Her energy shines through in her approachability, the focus she brings to every exchange, and the genuine concern she shows for all.
"I remember her from day one," Meghan Murphy recalls. "She was around on freshman move-in day, just like she's around at basketball games and other events. And when you interact with her, she remembers little details about you."
"She makes you feel as though you are the only person in the room," C. Michael Daley says. "She also has a tendency to listen before she reacts, which is good because she gets a better feel for what the issues are."
This willingness to solicit different points of view — from advisers, consultants, and many others — is one of the reasons she consistently makes excellent decisions for the College. "She probably has the keenest sense of judgment of anybody I have ever met," Thomas Wall explains. "I've had the opportunity to work with her on various committees, and she's just right on, all the time."
James Roosevelt, a longtime Trustee and CEO of Tufts Health Plan, says that listening has played a pivotal role in her success as a leader. "I've seen Sister Janet interact with government leaders, with donors, with members of the neighborhood, and, most importantly, with students and faculty.

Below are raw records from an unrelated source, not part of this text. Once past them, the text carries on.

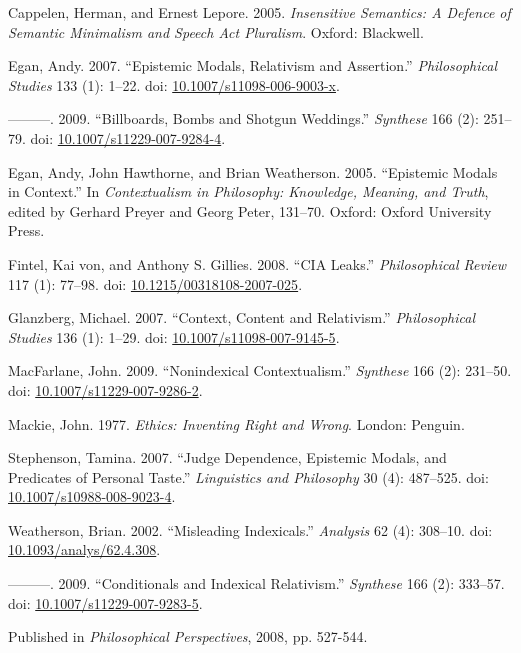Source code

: \documentclass[
  11pt,
  letterpaper,
  DIV=11,
  numbers=noendperiod,
  twoside]{scrartcl}
\newlength{\cslhangindent}
\newenvironment{CSLReferences}[2] %
 {\begin{list}{}{%
  \setlength{\itemindent}{0pt}
  \setlength{\leftmargin}{0pt}
  \setlength{\parsep}{0pt}
  \ifodd #1
   \setlength{\leftmargin}{\cslhangindent}
   \setlength{\itemindent}{-1\cslhangindent}
  \fi
  \setlength{\itemsep}{#2\baselineskip}}}
 {\end{list}}
\begin{document}
\protect{}\label{refs}
\begin{CSLReferences}{1}{0}
Cappelen, Herman, and Ernest Lepore. 2005. \emph{Insensitive Semantics:
A Defence of Semantic Minimalism and Speech Act Pluralism}. Oxford:
Blackwell.

Egan, Andy. 2007. {``{Epistemic Modals, Relativism and Assertion}.''}
\emph{Philosophical Studies} 133 (1): 1--22. doi:
\href{https://doi.org/10.1007/s11098-006-9003-x}{10.1007/s11098-006-9003-x}.

---------. 2009. {``{Billboards, Bombs and Shotgun Weddings}.''}
\emph{Synthese} 166 (2): 251--79. doi:
\href{https://doi.org/10.1007/s11229-007-9284-4}{10.1007/s11229-007-9284-4}.

Egan, Andy, John Hawthorne, and Brian Weatherson. 2005. {``{Epistemic
Modals in Context}.''} In \emph{Contextualism in Philosophy: Knowledge,
Meaning, and Truth}, edited by Gerhard Preyer and Georg Peter, 131--70.
Oxford: Oxford University Press.

Fintel, Kai von, and Anthony S. Gillies. 2008. {``CIA Leaks.''}
\emph{Philosophical Review} 117 (1): 77--98. doi:
\href{https://doi.org/10.1215/00318108-2007-025}{10.1215/00318108-2007-025}.

Glanzberg, Michael. 2007. {``Context, Content and Relativism.''}
\emph{Philosophical Studies} 136 (1): 1--29. doi:
\href{https://doi.org/10.1007/s11098-007-9145-5}{10.1007/s11098-007-9145-5}.

MacFarlane, John. 2009. {``{Nonindexical Contextualism}.''}
\emph{Synthese} 166 (2): 231--50. doi:
\href{https://doi.org/10.1007/s11229-007-9286-2}{10.1007/s11229-007-9286-2}.

Mackie, John. 1977. \emph{Ethics: Inventing Right and Wrong}. London:
Penguin.

Stephenson, Tamina. 2007. {``Judge Dependence, Epistemic Modals, and
Predicates of Personal Taste.''} \emph{Linguistics and Philosophy} 30
(4): 487--525. doi:
\href{https://doi.org/10.1007/s10988-008-9023-4}{10.1007/s10988-008-9023-4}.

Weatherson, Brian. 2002. {``Misleading Indexicals.''} \emph{Analysis} 62
(4): 308--10. doi:
\href{https://doi.org/10.1093/analys/62.4.308}{10.1093/analys/62.4.308}.

---------. 2009. {``{Conditionals and Indexical Relativism}.''}
\emph{Synthese} 166 (2): 333--57. doi:
\href{https://doi.org/10.1007/s11229-007-9283-5}{10.1007/s11229-007-9283-5}.

\end{CSLReferences}



\noindent Published in\emph{
Philosophical Perspectives}, 2008, pp. 527-544.
\end{document}

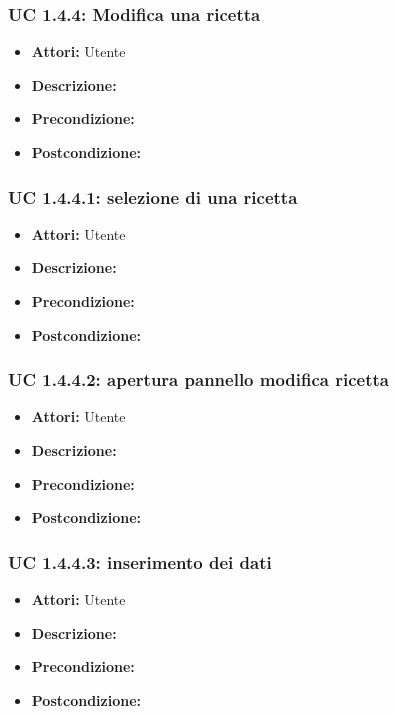 \subsubsection{UC 1.4.4: Modifica una ricetta}

\begin{itemize}
\item \textbf{Attori:} Utente
\item \textbf{Descrizione:} 
\item \textbf{Precondizione:} 
\item \textbf{Postcondizione:} 
\end{itemize}

\subsubsection{UC 1.4.4.1: selezione di una ricetta}

\begin{itemize}
\item \textbf{Attori:} Utente
\item \textbf{Descrizione:} 
\item \textbf{Precondizione:} 
\item \textbf{Postcondizione:} 
\end{itemize}

\subsubsection{UC 1.4.4.2: apertura pannello modifica ricetta}

\begin{itemize}
\item \textbf{Attori:} Utente
\item \textbf{Descrizione:} 
\item \textbf{Precondizione:} 
\item \textbf{Postcondizione:} 
\end{itemize}

\subsubsection{UC 1.4.4.3: inserimento dei dati}

\begin{itemize}
\item \textbf{Attori:} Utente
\item \textbf{Descrizione:} 
\item \textbf{Precondizione:} 
\item \textbf{Postcondizione:} 
\end{itemize}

And the way that she is able to influence them is, clearly, because they understand that she listens to them first."
Sister Janet's wisdom has not gone unnoticed in wider circles. Throughout her presidency she has served on countless boards, commissions, and task forces focusing on higher education and Catholic issues. Most recently, Boston Archbishop Seán P. O'Malley, OFM, Cap. asked her to head a new committee consisting of leaders from Boston's business and nonprofit sectors. The committee provided insights and recommendations regarding the Archdiocese's comprehensive parish re-configuration effort.

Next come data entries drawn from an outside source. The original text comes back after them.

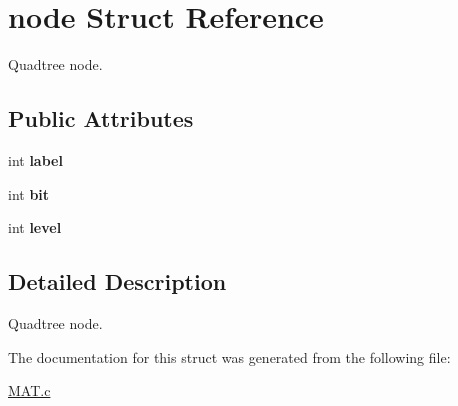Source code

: \hypertarget{structnode}{}\section{node Struct Reference}
\label{structnode}


Quadtree node.  


\subsection*{Public Attributes}
\begin{DoxyCompactItemize}
\item 
\mbox{\label{structnode_a964cbb51357a791bf72d51d353e86be7}} 
int {\bfseries label}
\item 
\mbox{\label{structnode_a4e87cbc8748d74dab3bd9982f96bf11b}} 
int {\bfseries bit}
\item 
\mbox{\label{structnode_a3871d43e823ba9542b052912d01709dd}} 
int {\bfseries level}
\end{DoxyCompactItemize}


\subsection{Detailed Description}
Quadtree node. 

The documentation for this struct was generated from the following file\+:\begin{DoxyCompactItemize}
\item 
\hyperlink{MAT_8c}{M\+A\+T.\+c}\end{DoxyCompactItemize}
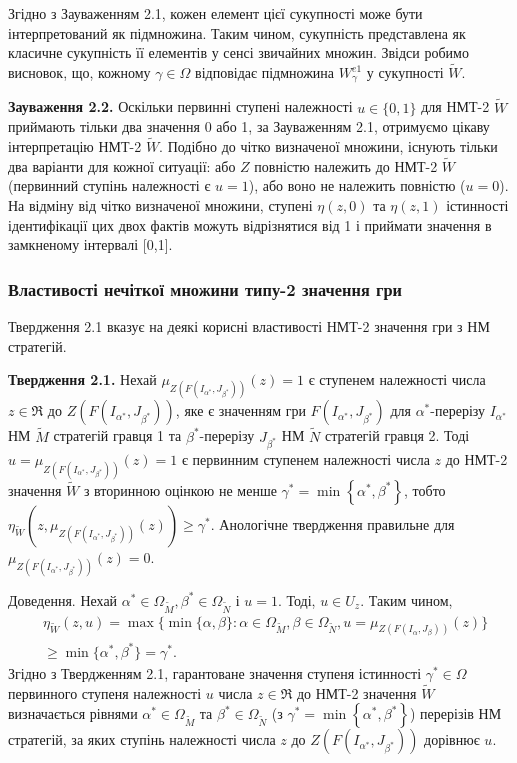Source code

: \documentclass[14pt, a4paper, oneside]{extarticle}
\numberwithin{equation}{section}
\begin{document}
\noindent Згідно з Зауваженням 2.1, кожен елемент цієї сукупності може бути інтерпретований як підмножина. Таким чином, сукупність представлена як класичне сукупність її елементів у сенсі звичайних множин. Звідси робимо висновок, що, кожному $\gamma \in \Omega$ відповідає підмножина $W_{\gamma}^{e 1}$ у сукупності $\tilde{W}$.

\textbf{Зауваження 2.2.} Оскільки первинні ступені належності \( u \in \{0,1\} \) для НМТ-2 \( \tilde{W} \) приймають тільки два значення 0 або 1, за Зауваженням 2.1, отримуємо цікаву інтерпретацію НМТ-2 \( \tilde{W} \). Подібно до чітко визначеної множини, існують тільки два варіанти для кожної ситуації: або \( Z \) повністю належить до НМТ-2 \( \tilde{W} \) (первинний ступінь належності є \( u=1 \)), або воно не належить повністю (\( u=0 \)). На відміну від чітко визначеної множини, ступені \( \eta{(z,0)} \) та \( \eta{(z,1)} \) істинності ідентифікації цих двох фактів можуть відрізнятися від 1 і приймати значення в замкненому інтервалі [0,1].

\subsubsection*{Властивості нечіткої множини типу-2 значення гри}
Твердження 2.1 вказує на деякі корисні властивості НМТ-2 значення гри з НМ стратегій.

\textbf{Твердження 2.1.} Нехай $\mu_{Z\left(F\left(I_{\alpha^{*}}, J_{\beta^{*}}\right)\right)}(z) = 1 $ є ступенем належності числа $z \in \Re$ до $Z\left(F\left(I_{\alpha^{*}}, J_{\beta^{*}}\right)\right)$, яке є значенням гри $F\left(I_{\alpha^{*}}, J_{\beta^{*}}\right)$ для $\alpha^{*}$-перерізу $I_{\alpha^{*}}$ НМ $\tilde{M}$ стратегій гравця 1 та $\beta^{*}$-перерізу $J_{\beta^{*}}$ НМ $\tilde{N}$ стратегій гравця 2. Тоді $u=\mu_{Z\left(F\left(I_{\alpha^{*}}, J_{\beta^{*}}\right)\right)}(z) = 1$ є первинним ступенем належності числа $z$ до НМТ-2 значення $\tilde{W}$ з вторинною оцінкою не менше $\gamma^{*}=\min \left\{\alpha^{*}, \beta^{*}\right\}$, тобто $\eta_{\tilde{W}}\left(z, \mu_{Z\left(F\left(I_{\alpha^{*}}, J_{\beta^{*}}\right)\right)}(z)\right) \geq \gamma^{*}$.
Анологічне твердження правильне для $\mu_{Z\left(F\left(I_{\alpha^{*}}, J_{\beta^{*}}\right)\right)}(z) = 0$.

Доведення. Нехай $\alpha^{*} \in \Omega_{\tilde{M}}, \beta^{*} \in \Omega_{\tilde{N}}$ і $u=1$. Тоді, $u \in U_{z}$. Таким чином, 
\begin{align*}
    &\eta_{\tilde{W}}(z, u)=\max \{\min \{\alpha, \beta\}: \alpha \in \Omega_{\tilde{M}}, \beta \in \Omega_{\tilde{N}}, u=\mu_{Z\left(F\left(I_{\alpha}, J_{\beta}\right)\right)}(z)\}\\
    &\geq \min \{\alpha^{*}, \beta^{*}\}=\gamma^{*}.
\end{align*}
Згідно з Твердженням 2.1, гарантоване значення ступеня істинності $\gamma^{*} \in \Omega$ первинного ступеня належності $u$ числа $z \in \Re$ до НМТ-2 значення $\tilde{W}$ визначається рівнями $\alpha^{*} \in \Omega_{\tilde{M}}$ та $\beta^{*} \in \Omega_{\tilde{N}}$ (з $\gamma^{*}=\min \left\{\alpha^{*}, \beta^{*}\right\}$) перерізів НМ стратегій, за яких ступінь належності числа $z$ до $Z\left(F\left(I_{\alpha^{*}}, J_{\beta^{*}}\right)\right)$ дорівнює $u$.
\end{document}
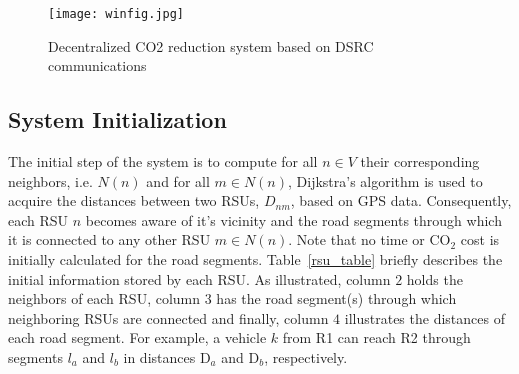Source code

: \documentclass[conference]{IEEEtran}
\begin{document}
\begin{figure}[!htb]
  \centering
  \texttt{[image: winfig.jpg]}
  \caption{Decentralized CO2 reduction system based on DSRC communications}
  \label{toy_net}

\end{figure}

\subsection{System Initialization}
The initial step of the system is to compute for all $n\in V$ their corresponding neighbors, i.e. $N(n)$ and for all $m \in N(n)$, Dijkstra's algorithm is used 
to acquire the distances between two RSUs,  $D_{nm}$, based on GPS data. 
Consequently, each RSU $n$ becomes aware of it's vicinity and the road segments through which it is connected to any other RSU $m\in N(n)$. Note that no time or CO$_2$ cost is initially calculated for the road segments. Table~\ref{rsu_table} briefly describes
the initial information stored by each RSU. As illustrated, column $2$ holds the neighbors of each RSU, column $3$  has the road segment(s) through which neighboring RSUs are
connected and finally, column $4$ illustrates the distances of each road segment.  For example, a vehicle $k$ from R1 can reach R2 through segments $l_a$ and $l_b$ in distances D$_{a}$ and D$_{b}$, respectively.
\end{document}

Father Bryan Hehir, the renowned moral theologian and onetime Emmanuel faculty member, says that Sister Janet has played an indispensable role in the committee's historic work. "The Archbishop's goal," he says, "was to gather people with significant leadership capability — people who had experience with complex planning and organizational processes and who, in many instances, had dealt with questions in both the secular and ecclesiastical arenas. Sister Janet fit the role perfectly. When the committee was announced, her name alone created confidence."
It is with confidence that Sister Janet continues to lead Emmanuel into the future. While the College is excelling in ways that would not have been possible only a few years ago, she is far from complacent. Much work remains to be done, she says. Already plans are on the board for a thoroughly renovated Administration Building and a new academic and science building featuring state-of-the-art laboratories and classrooms. Also, she intends to forge stronger links between disciplines to create a more focused academic program — and to achieve a closer coordination between what students learn in the classroom and what they experience in internships and service projects throughout Boston and beyond.

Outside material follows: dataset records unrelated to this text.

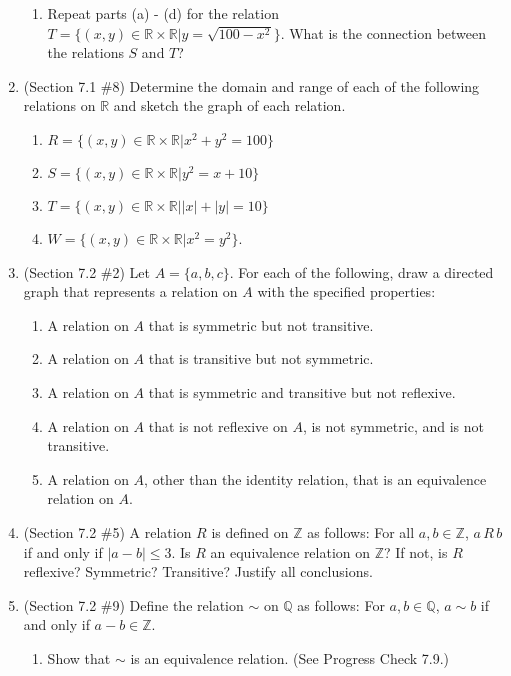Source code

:\documentclass[letterpaper,12pt]{article}
\newcommand{\R}[2]{#1 \, R \, #2}
\begin{document}
\begin{enumerate}
\begin{enumerate}
 \item Repeat parts (a) - (d) for the relation $T=\{(x,y)\in \mathbb{R}\times\mathbb{R} | y=\sqrt{100-x^2}\}$. What is the connection between the relations $S$ and $T$?
\end{enumerate}
\item (Section 7.1 \#8) Determine the domain and range of each of the following relations on $\mathbb{R}$ and sketch the graph of each relation.
\begin{enumerate}
 \item $R= \{(x,y)\in \mathbb{R}\times \mathbb{R} | x^2+y^2=100\}$
 \item $S=\{(x,y)\in \mathbb{R}\times \mathbb{R} | y^2=x+10\}$
 \item $T=\{(x,y)\in \mathbb{R}\times \mathbb{R} | \lvert x\rvert + \lvert y\rvert = 10\}$
 \item $W=\{(x,y)\in \mathbb{R}\times \mathbb{R} | x^2=y^2\}$.
\end{enumerate}
 \item (Section 7.2 \#2) Let $A=\{a,b,c\}$. For each of the following, draw a directed graph that represents a relation on $A$ with the specified properties:
\begin{enumerate}
 \item A relation on $A$ that is symmetric but not transitive.
 \item A relation on $A$ that is transitive but not symmetric.
 \item A relation on $A$ that is symmetric and transitive but not reflexive.
 \item A relation on $A$ that is not reflexive on $A$, is not symmetric, and is not transitive.
 \item A relation on $A$, other than the identity relation, that is an equivalence relation on $A$.
\end{enumerate}
 \item (Section 7.2 \#5) A relation $R$ is defined on $\mathbb{Z}$ as follows: For all $a,b\in\mathbb{Z}$, $\R{a}{b}$ if and only if $\lvert a -b \rvert \leq 3$. Is $R$ an equivalence relation on $\mathbb{Z}$? If not, is $R$ reflexive? Symmetric? Transitive? Justify all conclusions.
 \item (Section 7.2 \#9) Define the relation $\sim$ on $\mathbb{Q}$ as follows: For $a,b\in\mathbb{Q}$, $a\sim b$ if and only if $a-b\in\mathbb{Z}$.
\begin{enumerate}
 \item Show that $\sim$ is an equivalence relation. (See Progress Check 7.9.)

\end{enumerate}
\end{enumerate}
\end{document}
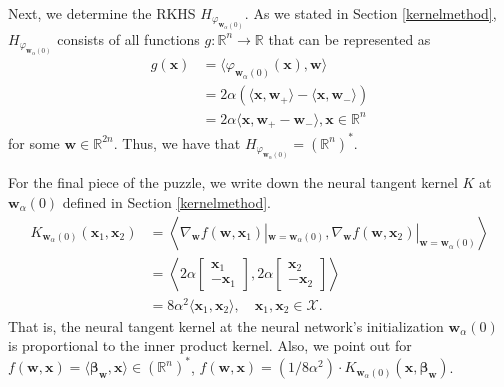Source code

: \documentclass{article}
\begin{document}
Next, we determine the RKHS $H_{\varphi_{\boldsymbol{w}_{\alpha}(0)}}$. As we stated in Section \ref{kernelmethod}, $H_{\varphi_{\boldsymbol{w}_{\alpha}(0)}}$ consists of all functions $g: \mathbb{R}^n \rightarrow \mathbb{R}$ that can be represented as 
\begin{align*}
    g(\boldsymbol{x}) &= \langle \varphi_{\boldsymbol{w}_{\alpha}(0)}(\boldsymbol{x}), \boldsymbol{w} \rangle\\
    &= 2\alpha (\langle \boldsymbol{x}, \boldsymbol{w}_+ \rangle  - \langle \boldsymbol{x}, \boldsymbol{w}_-\rangle)\\
    &= 2\alpha \langle \boldsymbol{x}, \boldsymbol{w}_+ - \boldsymbol{w}_- \rangle, \boldsymbol{x} \in \mathbb{R}^n
\end{align*}
for some $\boldsymbol{w} \in \mathbb{R}^{2n}$. Thus, we have that $H_{\varphi_{\boldsymbol{w}_{\alpha}(0)}} = (\mathbb{R}^n)^*$.

For the final piece of the puzzle, we write down the neural tangent kernel $K$ at $\boldsymbol{w}_{\alpha}(0)$ defined in Section \ref{kernelmethod}.
\begin{align*}
K_{\boldsymbol{w}_{\alpha}(0)}(\boldsymbol{x}_1, \boldsymbol{x}_2) &= \left\langle \nabla_{\boldsymbol{w}}f(\boldsymbol{w}, \boldsymbol{x}_1)|_{\boldsymbol{w} = \boldsymbol{w}_{\alpha}(0)}, \nabla_{\boldsymbol{w}}f(\boldsymbol{w}, \boldsymbol{x}_2)|_{\boldsymbol{w} = \boldsymbol{w}_{\alpha}(0)} \right\rangle\\
&= \left\langle 2\alpha 
    \begin{bmatrix}
        \boldsymbol{x}_1\\
        -\boldsymbol{x}_1
    \end{bmatrix}, 2\alpha 
    \begin{bmatrix}
        \boldsymbol{x}_2\\
        -\boldsymbol{x}_2
    \end{bmatrix} \right\rangle\\
&= 8\alpha^2 \langle \boldsymbol{x}_1, \boldsymbol{x}_2 \rangle, \quad \boldsymbol{x}_1, \boldsymbol{x}_2 \in \mathcal{X}.
\end{align*}
That is, the neural tangent kernel at the neural network's initialization $\boldsymbol{w}_{\alpha}(0)$ is proportional to the inner product kernel. Also, we point out for $f(\boldsymbol{w}, \boldsymbol{x}) = \langle \boldsymbol{\beta}_{\boldsymbol{w}}, \boldsymbol{x} \rangle \in (\mathbb{R}^n)^*$, $f(\boldsymbol{w}, \boldsymbol{x}) = (1/8\alpha^2)\cdot K_{\boldsymbol{w}_{\alpha}(0)}(\boldsymbol{x},\boldsymbol{\beta}_{\boldsymbol{w}})$.
\end{document}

Sister Janet's passion and vision for Emmanuel were never clearer than at her 25th anniversary dinner. C. Michael Daley remembers, "As Sister Janet spoke at the dinner, she glowed with a certain radiance and the sense of excitement and anticipation in the room kept rising. Looking at her, you just know great things are going to happen. The momentum toward the next set of advances at Emmanuel is remarkably strong."
Moved by the presence and tributes of so many friends and alumni at the 25th anniversary dinner, Sister Janet said, "How can I tell you of God's goodness to me? Of His faithful love for me over these years and the joy that brings me? I am grateful to you who have shared your faith, your hope, your vision with me; you, who have assisted, advised and worked with me over the years. Thank you so much!"